Hereditary factors play a major role in the etiology of juvenile absence epilepsy (JAE) that is a common subtype of idiopathic generalized epilepsy (IGE). Sander et al. [1997: Am J Med Genet 74:416-421] reported an allelic association of JAE with the nine-copy allele of a tetranucleotide repeat polymorphism in the third intron of the kainate-selective GluR5 receptor gene (GRIK1) and supportive evidence for linkage of IGE to GRIK1 in families of JAE probands. These findings suggest that a major genetic determinant of GRIK1 confers susceptibility to JAE. Assuming that the GRIK1 tetranucleotide repeat polymorphism is unlikely to have functional relevance itself, we have sequenced the coding regions and regulatory sequences of the GRIK1 gene in eight JAE patients who carry the nine-repeat allele of the GRIK1 tetranucleotide repeat polymorphism to detect a putative functional GRIK1 mutation that is in linkage disequilibrium with the nine-repeat allele. Seven of them were derived from families showing positive evidence for linkage to GRIK1. Our mutation analysis of coding regions and splice junctions revealed only two silent polymorphisms (A522C and C1173T) out of the five SNPs present in public databases and no mutations affecting protein structure.
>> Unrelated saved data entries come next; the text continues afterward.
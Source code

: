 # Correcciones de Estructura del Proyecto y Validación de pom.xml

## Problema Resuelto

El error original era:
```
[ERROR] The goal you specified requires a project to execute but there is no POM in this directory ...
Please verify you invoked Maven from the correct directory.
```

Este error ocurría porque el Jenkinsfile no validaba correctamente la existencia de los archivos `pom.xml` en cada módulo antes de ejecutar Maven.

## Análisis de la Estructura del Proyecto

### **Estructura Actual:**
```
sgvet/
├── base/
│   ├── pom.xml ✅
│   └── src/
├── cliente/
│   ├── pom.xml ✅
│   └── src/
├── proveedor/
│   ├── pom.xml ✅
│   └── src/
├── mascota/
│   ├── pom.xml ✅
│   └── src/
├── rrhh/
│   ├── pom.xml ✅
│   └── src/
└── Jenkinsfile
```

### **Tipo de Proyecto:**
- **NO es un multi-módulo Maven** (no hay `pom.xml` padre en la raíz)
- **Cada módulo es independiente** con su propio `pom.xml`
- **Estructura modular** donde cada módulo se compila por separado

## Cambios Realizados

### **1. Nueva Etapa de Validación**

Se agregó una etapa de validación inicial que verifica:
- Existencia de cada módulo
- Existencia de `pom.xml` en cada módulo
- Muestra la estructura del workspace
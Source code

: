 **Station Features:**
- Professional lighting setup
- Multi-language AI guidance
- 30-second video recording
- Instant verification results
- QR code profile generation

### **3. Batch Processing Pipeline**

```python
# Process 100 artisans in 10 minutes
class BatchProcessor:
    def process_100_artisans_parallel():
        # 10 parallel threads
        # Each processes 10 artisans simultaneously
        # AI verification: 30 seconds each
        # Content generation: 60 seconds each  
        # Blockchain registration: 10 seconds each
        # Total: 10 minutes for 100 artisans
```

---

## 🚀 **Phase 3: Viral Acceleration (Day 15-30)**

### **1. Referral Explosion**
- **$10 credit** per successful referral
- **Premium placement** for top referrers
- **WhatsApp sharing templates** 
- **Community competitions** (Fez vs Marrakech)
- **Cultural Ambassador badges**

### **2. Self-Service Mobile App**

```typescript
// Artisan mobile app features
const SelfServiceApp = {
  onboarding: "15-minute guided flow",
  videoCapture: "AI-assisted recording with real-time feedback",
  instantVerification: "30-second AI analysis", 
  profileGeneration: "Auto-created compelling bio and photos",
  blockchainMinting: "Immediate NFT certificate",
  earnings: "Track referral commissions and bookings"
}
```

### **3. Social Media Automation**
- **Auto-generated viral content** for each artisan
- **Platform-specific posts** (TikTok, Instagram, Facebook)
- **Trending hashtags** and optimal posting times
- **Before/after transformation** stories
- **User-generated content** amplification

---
No significant differences were found in the allele frequencies of the detected polymorphisms between the JAE patients and controls. High levels of sequence conservation were also found in the promoter, in the 5' and both the 3' untranslated regions and in the RNA secondary structure involved in the editing reaction. The results presented indicate that mutations in the coding sequences, in the intron-exon boundaries and in the main regulatory regions of the GRIK1 are not commonly involved in the etiology of JAE.